Michael Tanner teaches Philosophy at Cambridge University and is the Opera Critic of The Spectator. He has written books on Wagner and Nietzsche, and edited Furtwängler's Notebooks. He is a regular contributor to various CD magazines.

Roger Thomas is a full-time writer on music. His work has appeared in over a dozen reference books, newspapers, websites and magazines including Gramophone, Piano, Music Teacher and Jazz Review in the UK and the music and audio magazine Listener in the USA, to which he is Contributing Editor. His many books in the field of music education are published by Heinemann and he is currently working on a book of music criticism for Quartet Books. He also teaches, performs and records as a percussionist.

Charles Timbrell is Professor of Music and Co-ordinator of Keyboard Studies at Howard University, Washington, DC. He is also a pianist and is the author of French Pianism and of articles and reviews in Music and Letters, Fanfare, Piano & Keyboard and The Revised New Grove Dictionary. He has given numerous concerts throughout the USA, Canada and Europe; his recordings can be found on the Dante label.

David Trendell is Director of Chapel Music and Lecturer in Music, King's College, London and Director of Music at St Bartholomew the Great.
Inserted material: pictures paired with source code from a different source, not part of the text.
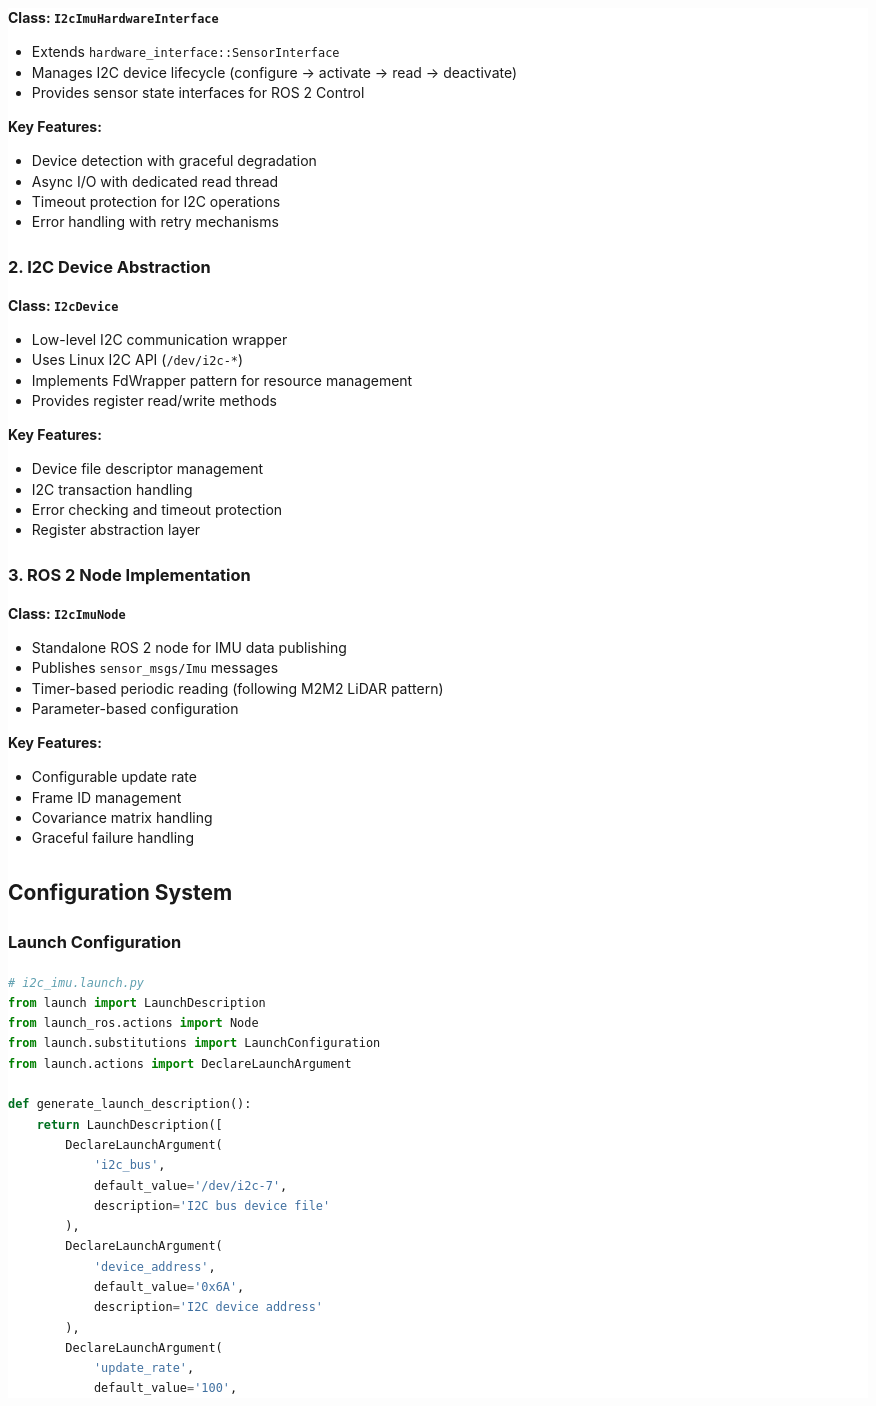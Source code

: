 **Class: `I2cImuHardwareInterface`**
- Extends `hardware_interface::SensorInterface`
- Manages I2C device lifecycle (configure → activate → read → deactivate)
- Provides sensor state interfaces for ROS 2 Control

**Key Features:**
- Device detection with graceful degradation
- Async I/O with dedicated read thread
- Timeout protection for I2C operations
- Error handling with retry mechanisms

### 2. I2C Device Abstraction

**Class: `I2cDevice`**
- Low-level I2C communication wrapper
- Uses Linux I2C API (`/dev/i2c-*`)
- Implements FdWrapper pattern for resource management
- Provides register read/write methods

**Key Features:**
- Device file descriptor management
- I2C transaction handling
- Error checking and timeout protection
- Register abstraction layer

### 3. ROS 2 Node Implementation

**Class: `I2cImuNode`**
- Standalone ROS 2 node for IMU data publishing
- Publishes `sensor_msgs/Imu` messages
- Timer-based periodic reading (following M2M2 LiDAR pattern)
- Parameter-based configuration

**Key Features:**
- Configurable update rate
- Frame ID management
- Covariance matrix handling
- Graceful failure handling

## Configuration System

### Launch Configuration

```python
# i2c_imu.launch.py
from launch import LaunchDescription
from launch_ros.actions import Node
from launch.substitutions import LaunchConfiguration
from launch.actions import DeclareLaunchArgument

def generate_launch_description():
    return LaunchDescription([
        DeclareLaunchArgument(
            'i2c_bus',
            default_value='/dev/i2c-7',
            description='I2C bus device file'
        ),
        DeclareLaunchArgument(
            'device_address',
            default_value='0x6A',
            description='I2C device address'
        ),
        DeclareLaunchArgument(
            'update_rate',
            default_value='100',
```
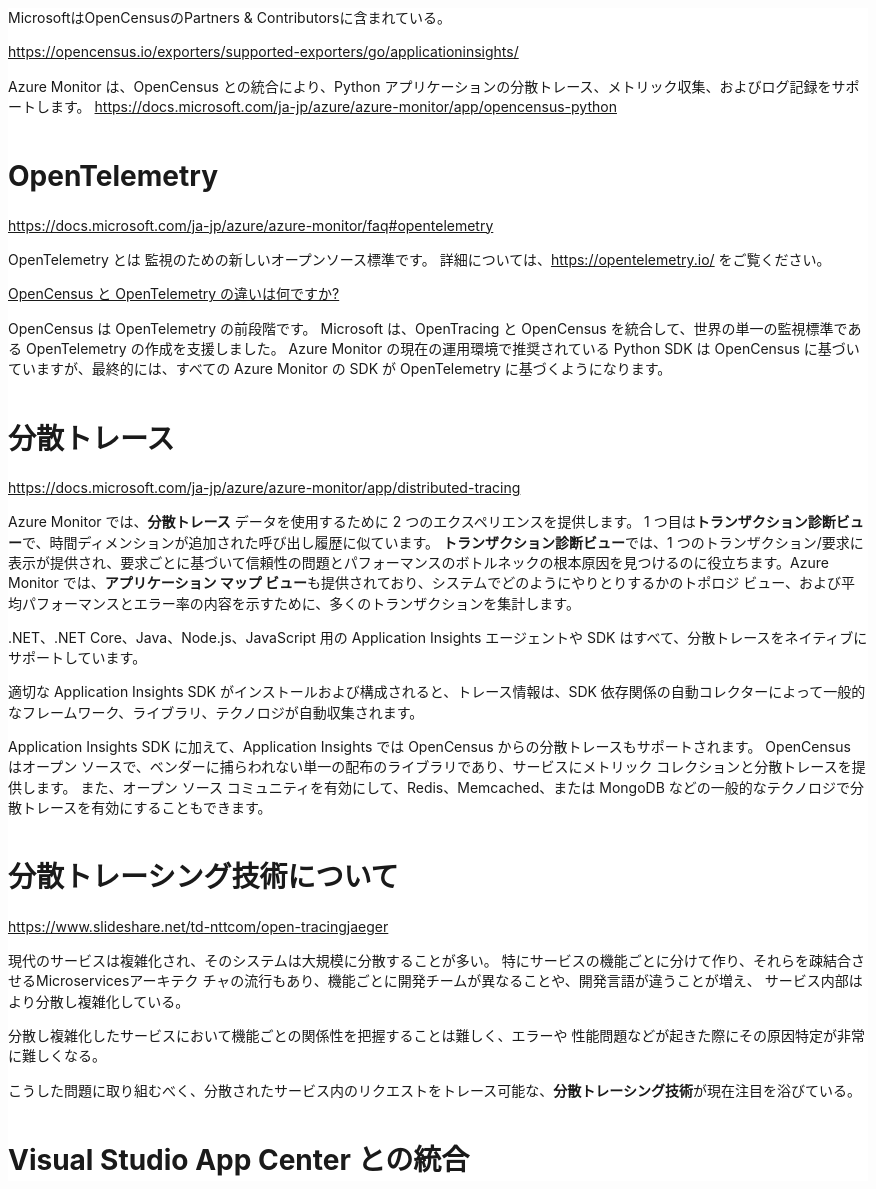 MicrosoftはOpenCensusのPartners & Contributorsに含まれている。

https://opencensus.io/exporters/supported-exporters/go/applicationinsights/

Azure Monitor は、OpenCensus との統合により、Python アプリケーションの分散トレース、メトリック収集、およびログ記録をサポートします。
https://docs.microsoft.com/ja-jp/azure/azure-monitor/app/opencensus-python


# OpenTelemetry

https://docs.microsoft.com/ja-jp/azure/azure-monitor/faq#opentelemetry

OpenTelemetry とは
監視のための新しいオープンソース標準です。 詳細については、https://opentelemetry.io/ をご覧ください。


[OpenCensus と OpenTelemetry の違いは何ですか?](https://docs.microsoft.com/ja-jp/azure/azure-monitor/faq#whats-the-difference-between-opencensus-and-opentelemetry)

OpenCensus は OpenTelemetry の前段階です。 Microsoft は、OpenTracing と OpenCensus を統合して、世界の単一の監視標準である OpenTelemetry の作成を支援しました。 Azure Monitor の現在の運用環境で推奨されている Python SDK は OpenCensus に基づいていますが、最終的には、すべての Azure Monitor の SDK が OpenTelemetry に基づくようになります。

# 分散トレース

https://docs.microsoft.com/ja-jp/azure/azure-monitor/app/distributed-tracing

Azure Monitor では、**分散トレース** データを使用するために 2 つのエクスペリエンスを提供します。 1 つ目は**トランザクション診断ビュー**で、時間ディメンションが追加された呼び出し履歴に似ています。 **トランザクション診断ビュー**では、1 つのトランザクション/要求に表示が提供され、要求ごとに基づいて信頼性の問題とパフォーマンスのボトルネックの根本原因を見つけるのに役立ちます。Azure Monitor では、**アプリケーション マップ ビュー**も提供されており、システムでどのようにやりとりするかのトポロジ ビュー、および平均パフォーマンスとエラー率の内容を示すために、多くのトランザクションを集計します。

.NET、.NET Core、Java、Node.js、JavaScript 用の Application Insights エージェントや SDK はすべて、分散トレースをネイティブにサポートしています。

適切な Application Insights SDK がインストールおよび構成されると、トレース情報は、SDK 依存関係の自動コレクターによって一般的なフレームワーク、ライブラリ、テクノロジが自動収集されます。 

Application Insights SDK に加えて、Application Insights では OpenCensus からの分散トレースもサポートされます。 OpenCensus はオープン ソースで、ベンダーに捕らわれない単一の配布のライブラリであり、サービスにメトリック コレクションと分散トレースを提供します。 また、オープン ソース コミュニティを有効にして、Redis、Memcached、または MongoDB などの一般的なテクノロジで分散トレースを有効にすることもできます。

# 分散トレーシング技術について

https://www.slideshare.net/td-nttcom/open-tracingjaeger

現代のサービスは複雑化され、そのシステムは大規模に分散することが多い。 特にサービスの機能ごとに分けて作り、それらを疎結合させるMicroservicesアーキテク チャの流行もあり、機能ごとに開発チームが異なることや、開発言語が違うことが増え、 サービス内部はより分散し複雑化している。 

分散し複雑化したサービスにおいて機能ごとの関係性を把握することは難しく、エラーや 性能問題などが起きた際にその原因特定が非常に難しくなる。 

こうした問題に取り組むべく、分散されたサービス内のリクエストをトレース可能な、**分散トレーシング技術**が現在注目を浴びている。

# Visual Studio App Center との統合
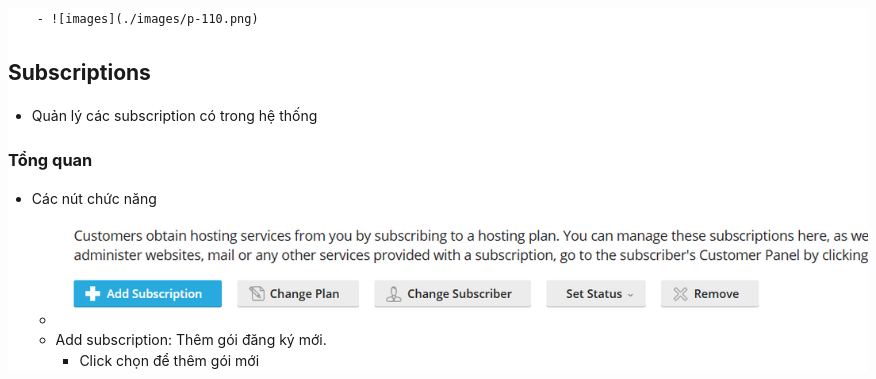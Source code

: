 		- ![images](./images/p-110.png)


<a name="subscriptions"></a>
## Subscriptions
- Quản lý các subscription có trong hệ thống 

<a name="tng-quan"></a>
### Tổng quan 
- Các nút chức năng 
	- ![images](./images/r-91.png)
	- Add subscription: Thêm gói đăng ký mới. 
		- Click chọn để thêm gói mới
He contributes to The Tablet and The Musical Times. He is well known as a choral conductor, both at King's, St Bartholomew the Great and also at the Edinburgh Festival. His specialities are sixteenth-century music and late nineteenth/early twentieth-century Austro/German music. He broadcasts (as conductor) for BBC Radio 3 and has recorded with the Choir of King's College, London.

Dr Raymond S. Tuttle is Administrator at Mary Washington College, a four-year liberal arts college in Fredericksburg, Virginia, USA. He contributes to a wide range of journals including Fanfare, Soundscapes, Miami New Times, Esquire and Piano & Keyboard. He studied piano for more than ten years, and sings in a non-professional choir.

Eric Van Tassel is a full-time freelance writer, having worked for 20-odd years in academic publishing and in the record industry. Born and educated in America, he now lives in a village near Cambridge (UK); he graduated from Amherst College but defeated the efforts of two great universities to award him a higher degree in musicology. His interests embrace music of most periods from 1500 to 1900. He has written for Gramophone, Fanfare, the New York Times, Music and Vision, Early Music, Early Music America, Goldberg, and other publications on both sides of the Atlantic. He wrote the chapter on church music for The Purcell Companion (Faber; 1995).

Dr Emma Wakelin is an Editor of The Revised New Grove Dictionary and a freelance writer and editor. She has contributed to the recently published Collins Classical Music Encyclopedia and also reviews books for Music and Letters and Early Music. Her research interests centre on the music of late-Renaissance Italy.

Stephen Walsh is a University Reader and writer on music. He contributes to several newspapers, including The Times, The Daily Telegraph, The Sunday Observer, The Financial Times and The Independent. He is the author of The Lieder of Schumann, Bartók Chamber Music, The Music of Stravinsky, Stravinsky: Oedipus Rex and, most recently, Stravinsky: A Creative Spring.

Michelene Wandor is a playwright, poet, librettist and musician. She writes plays and features for Radios 3 and 4, broadcasts regularly as a reviewer and was one of the erstwhile presenters of Radio 3's early music programme 'Spirit of the Age'. Her books include 'Gardens of Eden Revisited' (poetry), 'Postwar British Drama: Looking Back in Gender', and 'Guests in the Body' (stories). Her early music group 'Siena Ensemble' specialises in themed music and words programmes and is currently touring with an event based on the music of Salamone Rossi.

John Warrack is a musicologist and retired Lecturer in Music, University of Oxford. He has published books on Weber and Tchaikovsky and is the co-author of the Oxford Dictionary of Opera. His latest book, German Opera, is due to be published by Cambridge University Press. He contributes to several journals including the Times Literary Supplement, Gramophone, Music and Letters and Opera.